Hence the advent of vaping, cunningly positioned as providing all the ‘benefits’ of nicotine addiction without the drawbacks of drawing in smoke, thanks to an electronic device transforming nicotine-laced liquid into an inhalable aerosol instead.

What could possibly go wrong?

Our Health Ministry apparently couldn’t think of anything, so vaping was adopted with alacrity as a “smoking cessation tool” to aid in reaching our smoke-free aims.

Never mind there were no long-term studies into the effects of vaping,

And never mind the 2016 warning from the United States’ Surgeon-General about the dangers of nicotine use by kids and young adults [including priming for use of other addictive substances, reduced impulse control, deficits in attention and cognition, and mood disorders].

To be fair, this presumably wasn’t considered an issue because vaping wasn’t intended for non-smoking young people [and, as we know, intent always perfectly aligns with outcome, eh].

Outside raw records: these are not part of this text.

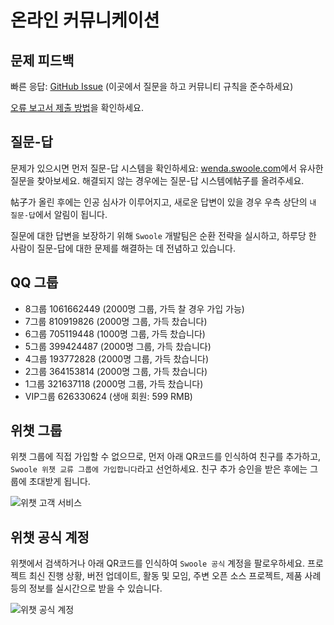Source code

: # 온라인 커뮤니케이션


## 문제 피드백

빠른 응답: [GitHub Issue](https://github.com/swoole/swoole-src/issues/) (이곳에서 질문을 하고 커뮤니티 규칙을 준수하세요)

[오류 보고서 제출 방법](//wiki.swoole.com/#/other/issue)을 확인하세요.


## 질문-답

문제가 있으시면 먼저 질문-답 시스템을 확인하세요: [wenda.swoole.com](//wenda.swoole.com)에서 유사한 질문을 찾아보세요. 해결되지 않는 경우에는 질문-답 시스템에帖子를 올려주세요.

帖子가 올린 후에는 인공 심사가 이루어지고, 새로운 답변이 있을 경우 우측 상단의 `내 질문-답`에서 알림이 됩니다.

질문에 대한 답변을 보장하기 위해 `Swoole` 개발팀은 순환 전략을 실시하고, 하루당 한 사람이 질문-답에 대한 문제를 해결하는 데 전념하고 있습니다.


## QQ 그룹

* 8그룹 1061662449 (2000명 그룹, 가득 찰 경우 가입 가능)
* 7그룹 810919826 (2000명 그룹, 가득 찼습니다)
* 6그룹 705119448 (1000명 그룹, 가득 찼습니다)
* 5그룹 399424487 (2000명 그룹, 가득 찼습니다)
* 4그룹 193772828 (2000명 그룹, 가득 찼습니다)
* 2그룹 364153814 (2000명 그룹, 가득 찼습니다)
* 1그룹 321637118 (2000명 그룹, 가득 찼습니다)
* VIP그룹 626330624 (생애 회원: 599 RMB)


## 위챗 그룹

위챗 그룹에 직접 가입할 수 없으므로, 먼저 아래 QR코드를 인식하여 친구를 추가하고, `Swoole 위챗 교류 그룹에 가입합니다`라고 선언하세요. 친구 추가 승인을 받은 후에는 그룹에 초대받게 됩니다.

![위챗 고객 서비스](../_images/wechat/kefu.png ':size=200')

## 위챗 공식 계정

위챗에서 검색하거나 아래 QR코드를 인식하여 `Swoole 공식` 계정을 팔로우하세요. 프로젝트 최신 진행 상황, 버전 업데이트, 활동 및 모임, 주변 오픈 소스 프로젝트, 제품 사례 등의 정보를 실시간으로 받을 수 있습니다.

![위챗 공식 계정](../_images/wechat/mp.png ':size=600x200')
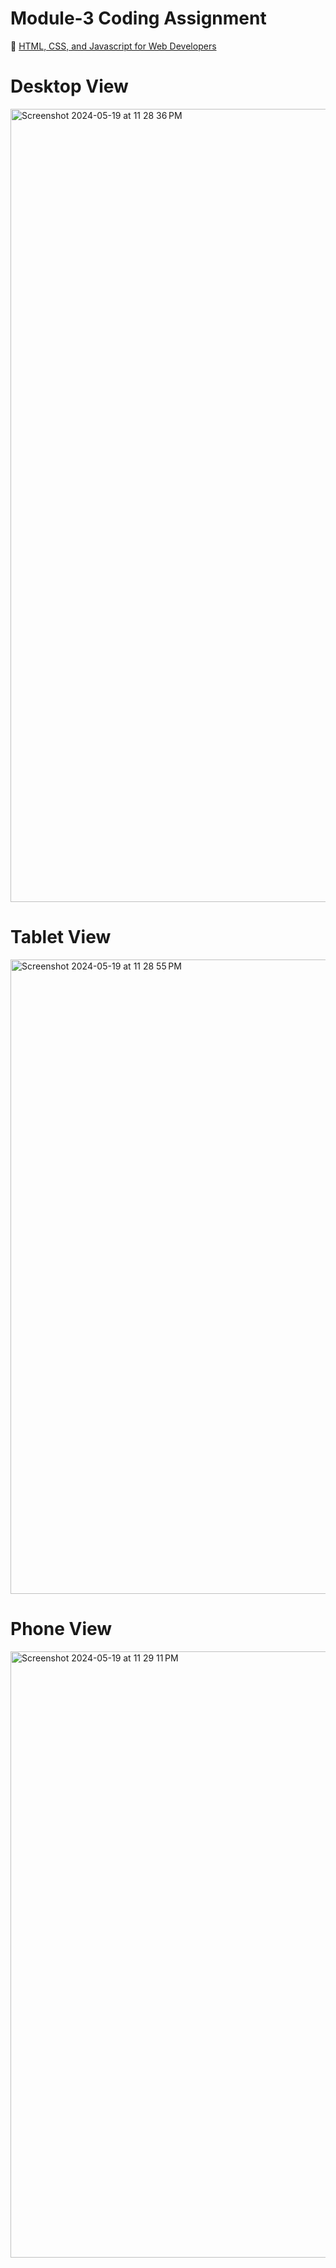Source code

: # Module-3 Coding Assignment

🔶 <a href="https://www.coursera.org/learn/html-css-javascript-for-web-developers">HTML, CSS, and Javascript for Web Developers</a>

# Desktop View
<img width="1269" alt="Screenshot 2024-05-19 at 11 28 36 PM" src="https://github.com/mason-blumling/Coursera/assets/167600762/5d49ba6a-77c5-4180-a6e5-2738247fc262">

# Tablet View
<img width="1015" alt="Screenshot 2024-05-19 at 11 28 55 PM" src="https://github.com/mason-blumling/Coursera/assets/167600762/e72d3e39-7500-4c57-af17-6f321633d53c">

# Phone View
<img width="970" alt="Screenshot 2024-05-19 at 11 29 11 PM" src="https://github.com/mason-blumling/Coursera/assets/167600762/a7a3e977-b358-4e1c-8099-170fa650c253">
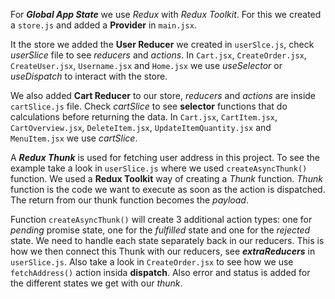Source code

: For **_Global App State_** we use _Redux_ with _Redux Toolkit_. For this we created a `store.js` and added a **Provider** in `main.jsx`.

It the store we added the **User Reducer** we created in `userSlce.js`, check _userSlice_ file to see _reducers_ and _actions_. In `Cart.jsx`, `CreateOrder.jsx`, `CreateUser.jsx`, `Username.jsx` and `Home.jsx` we use _useSelector_ or _useDispatch_ to interact with the store.

We also added **Cart Reducer** to our store, _reducers_ and _actions_ are inside `cartSlice.js` file. Check _cartSlice_ to see **selector** functions that do calculations before returning the data. In `Cart.jsx`, `CartItem.jsx`, `CartOverview.jsx`, `DeleteItem.jsx`, `UpdateItemQuantity.jsx` and `MenuItem.jsx` we use _cartSlice_.

A **_Redux Thunk_** is used for fetching user address in this project. To see the example take a look in `userSlice.js` where we used `createAsyncThunk()` function. We used a **Redux Toolkit** way of creating a _Thunk_ function. _Thunk_ function is the code we want to execute as soon as the action is dispatched. The return from our thunk function becomes the _payload_.

Function `createAsyncThunk()` will create 3 additional action types: one for _pending_ promise state, one for the _fulfilled_ state and one for the _rejected_ state. We need to handle each state separately back in our reducers. This is how we then connect this Thunk with our reducers, see **_extraReducers_** in `userSlice.js`. Also take a look in `CreateOrder.jsx` to see how we use `fetchAddress()` action insida **dispatch**. Also error and status is added for the different states we get with our _thunk_.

It certainly didn’t appear to occur to anyone that vaping would be sold to ‘the youth’ as something cool, just as kids were surreptitiously targeted with cigarette marketing [a particularly invidious example being comic book adverts admonishing young readers not to smoke because it was an adult activity].

And so it came to predictably pass that a strand of vape marketing aggressively sought to associate the habit with hip youth culture – an enormously successful strategy that’s seen the number of young people addicted to nicotine via vaping exploding over the past few years [a 2021 survey, for example, showed almost 20 per cent of secondary students were doing it daily, despite the majority of them never having smoked cigarettes, and it’s since grown worse].

Yet our government still doesn’t seem to see sufficient cause for alarm to follow Australia’s lead, with Health Minister Dr Ayesha Verrall admitting there are currently no plans for similar legislation here while stressing vaping is an essential aspect of our smoke-free aims.

It’s quite the trick to blow smoke about an issue while also being asleep at the switch.